Lines in the records below that contain the word "IAzureContextContainer" must each be copied.

The input: Begin

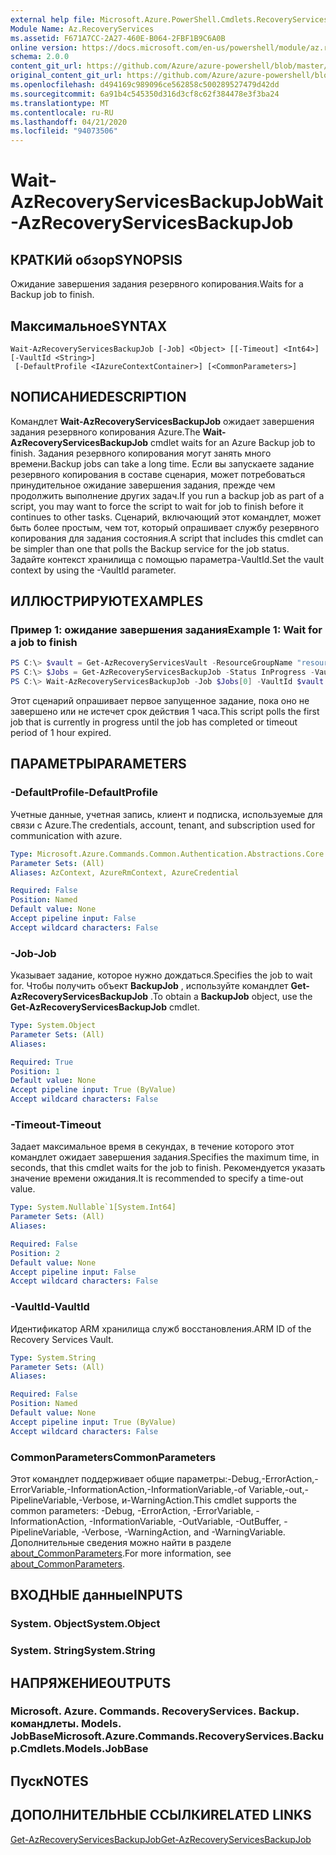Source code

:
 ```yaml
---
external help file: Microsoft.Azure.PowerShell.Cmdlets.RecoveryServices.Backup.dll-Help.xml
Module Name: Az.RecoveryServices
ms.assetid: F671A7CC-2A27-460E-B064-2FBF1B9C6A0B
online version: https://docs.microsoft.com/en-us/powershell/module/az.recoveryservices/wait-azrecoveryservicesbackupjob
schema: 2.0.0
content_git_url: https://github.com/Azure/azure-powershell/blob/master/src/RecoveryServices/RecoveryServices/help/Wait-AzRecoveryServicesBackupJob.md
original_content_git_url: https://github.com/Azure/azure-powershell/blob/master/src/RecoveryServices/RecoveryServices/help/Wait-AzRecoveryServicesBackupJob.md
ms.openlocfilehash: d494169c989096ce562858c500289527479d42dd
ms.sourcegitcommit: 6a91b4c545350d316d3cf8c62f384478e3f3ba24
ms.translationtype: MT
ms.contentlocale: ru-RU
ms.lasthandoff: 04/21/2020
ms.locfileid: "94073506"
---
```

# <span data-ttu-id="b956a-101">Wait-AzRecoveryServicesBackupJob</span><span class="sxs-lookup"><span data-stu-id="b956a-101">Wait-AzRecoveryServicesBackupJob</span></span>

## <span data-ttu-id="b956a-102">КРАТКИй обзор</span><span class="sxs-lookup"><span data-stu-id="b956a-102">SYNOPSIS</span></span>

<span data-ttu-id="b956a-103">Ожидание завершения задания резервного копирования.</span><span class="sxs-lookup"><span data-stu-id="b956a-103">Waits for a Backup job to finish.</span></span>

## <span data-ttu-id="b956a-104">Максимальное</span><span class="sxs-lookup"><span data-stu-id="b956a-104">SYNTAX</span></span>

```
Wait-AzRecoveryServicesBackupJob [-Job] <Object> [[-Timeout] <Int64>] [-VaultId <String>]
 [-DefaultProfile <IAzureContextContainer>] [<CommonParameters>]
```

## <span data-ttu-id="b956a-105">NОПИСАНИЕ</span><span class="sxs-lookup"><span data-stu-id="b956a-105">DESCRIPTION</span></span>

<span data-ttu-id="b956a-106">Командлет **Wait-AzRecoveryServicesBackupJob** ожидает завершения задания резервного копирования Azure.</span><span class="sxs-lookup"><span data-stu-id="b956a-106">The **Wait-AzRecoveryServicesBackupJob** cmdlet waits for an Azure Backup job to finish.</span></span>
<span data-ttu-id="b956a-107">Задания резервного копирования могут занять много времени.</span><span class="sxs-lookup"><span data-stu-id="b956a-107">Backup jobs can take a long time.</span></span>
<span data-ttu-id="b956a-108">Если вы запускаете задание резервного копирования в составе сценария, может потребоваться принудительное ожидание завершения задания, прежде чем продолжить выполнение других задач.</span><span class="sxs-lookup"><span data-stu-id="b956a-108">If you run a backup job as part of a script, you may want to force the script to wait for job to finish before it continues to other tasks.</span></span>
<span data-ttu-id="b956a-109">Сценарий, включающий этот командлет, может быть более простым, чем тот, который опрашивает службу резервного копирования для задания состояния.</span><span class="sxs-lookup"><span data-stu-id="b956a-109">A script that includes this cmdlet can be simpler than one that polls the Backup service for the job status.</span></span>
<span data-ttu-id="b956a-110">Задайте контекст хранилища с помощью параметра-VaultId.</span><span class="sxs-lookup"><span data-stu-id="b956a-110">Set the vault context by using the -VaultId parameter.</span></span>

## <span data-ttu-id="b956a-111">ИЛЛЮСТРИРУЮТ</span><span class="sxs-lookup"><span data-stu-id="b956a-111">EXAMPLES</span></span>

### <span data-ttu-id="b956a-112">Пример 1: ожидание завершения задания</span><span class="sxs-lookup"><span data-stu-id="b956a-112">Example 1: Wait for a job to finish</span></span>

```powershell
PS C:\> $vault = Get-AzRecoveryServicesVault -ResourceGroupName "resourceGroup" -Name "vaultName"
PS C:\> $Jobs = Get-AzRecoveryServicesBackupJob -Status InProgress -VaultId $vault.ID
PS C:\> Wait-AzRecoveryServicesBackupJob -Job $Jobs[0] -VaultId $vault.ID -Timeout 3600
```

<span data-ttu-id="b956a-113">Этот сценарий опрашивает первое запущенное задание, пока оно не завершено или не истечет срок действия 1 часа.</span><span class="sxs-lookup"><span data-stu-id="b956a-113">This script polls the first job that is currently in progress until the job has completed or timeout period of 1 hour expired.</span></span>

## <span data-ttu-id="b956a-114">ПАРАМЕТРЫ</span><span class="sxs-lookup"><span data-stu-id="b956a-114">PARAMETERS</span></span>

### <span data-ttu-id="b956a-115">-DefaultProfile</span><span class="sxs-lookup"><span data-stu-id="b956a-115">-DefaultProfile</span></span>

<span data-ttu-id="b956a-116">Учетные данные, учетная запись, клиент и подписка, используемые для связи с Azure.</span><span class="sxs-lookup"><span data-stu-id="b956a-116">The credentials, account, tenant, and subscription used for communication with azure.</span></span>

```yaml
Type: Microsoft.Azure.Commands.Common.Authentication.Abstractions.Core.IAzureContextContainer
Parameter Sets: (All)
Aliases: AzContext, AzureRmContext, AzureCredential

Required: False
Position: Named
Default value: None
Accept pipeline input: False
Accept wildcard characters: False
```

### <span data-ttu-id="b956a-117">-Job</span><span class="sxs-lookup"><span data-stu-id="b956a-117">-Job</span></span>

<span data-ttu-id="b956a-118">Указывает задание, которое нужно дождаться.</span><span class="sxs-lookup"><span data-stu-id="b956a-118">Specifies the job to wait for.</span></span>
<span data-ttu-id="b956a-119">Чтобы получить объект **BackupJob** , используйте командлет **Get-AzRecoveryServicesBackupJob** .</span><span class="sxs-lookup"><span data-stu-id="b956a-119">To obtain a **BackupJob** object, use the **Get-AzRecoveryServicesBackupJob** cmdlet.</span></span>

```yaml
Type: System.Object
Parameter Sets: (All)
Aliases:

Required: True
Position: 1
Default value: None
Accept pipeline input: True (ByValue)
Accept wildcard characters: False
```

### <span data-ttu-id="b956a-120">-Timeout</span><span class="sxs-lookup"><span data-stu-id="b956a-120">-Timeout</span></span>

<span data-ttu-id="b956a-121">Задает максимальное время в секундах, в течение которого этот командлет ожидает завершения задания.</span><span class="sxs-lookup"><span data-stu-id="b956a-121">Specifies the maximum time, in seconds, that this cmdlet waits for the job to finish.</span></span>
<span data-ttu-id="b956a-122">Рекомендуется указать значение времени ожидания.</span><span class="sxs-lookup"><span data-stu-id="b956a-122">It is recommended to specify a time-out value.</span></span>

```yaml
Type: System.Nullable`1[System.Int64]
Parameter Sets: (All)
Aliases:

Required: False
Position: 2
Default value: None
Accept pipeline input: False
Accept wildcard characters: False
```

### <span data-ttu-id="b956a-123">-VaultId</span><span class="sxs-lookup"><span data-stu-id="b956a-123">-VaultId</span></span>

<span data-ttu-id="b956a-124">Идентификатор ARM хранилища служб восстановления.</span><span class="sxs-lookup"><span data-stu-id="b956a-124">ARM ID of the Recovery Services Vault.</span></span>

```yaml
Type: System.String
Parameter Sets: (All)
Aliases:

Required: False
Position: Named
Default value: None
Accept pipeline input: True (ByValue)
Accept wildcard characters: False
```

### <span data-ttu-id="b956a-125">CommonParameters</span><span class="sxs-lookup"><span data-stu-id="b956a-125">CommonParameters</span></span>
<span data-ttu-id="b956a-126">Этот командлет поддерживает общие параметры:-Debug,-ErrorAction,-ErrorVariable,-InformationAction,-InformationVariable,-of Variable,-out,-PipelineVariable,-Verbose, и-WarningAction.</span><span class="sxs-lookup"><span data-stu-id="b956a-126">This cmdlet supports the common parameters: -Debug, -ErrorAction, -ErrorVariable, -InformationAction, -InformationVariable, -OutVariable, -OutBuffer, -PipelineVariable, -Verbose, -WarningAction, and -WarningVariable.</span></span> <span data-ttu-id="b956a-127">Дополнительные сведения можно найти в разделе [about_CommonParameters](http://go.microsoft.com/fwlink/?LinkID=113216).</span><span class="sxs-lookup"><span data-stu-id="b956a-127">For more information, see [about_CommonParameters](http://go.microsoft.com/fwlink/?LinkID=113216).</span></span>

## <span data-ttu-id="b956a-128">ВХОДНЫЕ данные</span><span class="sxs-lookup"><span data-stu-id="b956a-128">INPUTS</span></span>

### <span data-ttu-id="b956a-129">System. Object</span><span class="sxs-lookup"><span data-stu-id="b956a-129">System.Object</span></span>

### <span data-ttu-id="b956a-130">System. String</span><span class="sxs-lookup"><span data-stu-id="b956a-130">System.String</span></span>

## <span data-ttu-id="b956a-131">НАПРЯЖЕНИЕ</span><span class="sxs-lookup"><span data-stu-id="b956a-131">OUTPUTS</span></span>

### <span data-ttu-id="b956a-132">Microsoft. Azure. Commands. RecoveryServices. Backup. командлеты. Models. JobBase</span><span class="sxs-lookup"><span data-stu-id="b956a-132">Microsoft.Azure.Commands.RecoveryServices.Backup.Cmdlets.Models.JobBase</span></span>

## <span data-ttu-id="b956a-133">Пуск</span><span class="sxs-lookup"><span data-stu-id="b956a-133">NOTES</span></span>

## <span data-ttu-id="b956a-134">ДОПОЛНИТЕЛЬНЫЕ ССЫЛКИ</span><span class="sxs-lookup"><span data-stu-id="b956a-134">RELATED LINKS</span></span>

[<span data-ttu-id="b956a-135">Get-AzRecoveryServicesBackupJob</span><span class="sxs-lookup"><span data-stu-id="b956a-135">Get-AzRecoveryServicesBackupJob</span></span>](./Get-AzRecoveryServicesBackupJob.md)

The input: End

• Solution to this exercise
 [-DefaultProfile <IAzureContextContainer>] [<CommonParameters>]
Type: Microsoft.Azure.Commands.Common.Authentication.Abstractions.Core.IAzureContextContainer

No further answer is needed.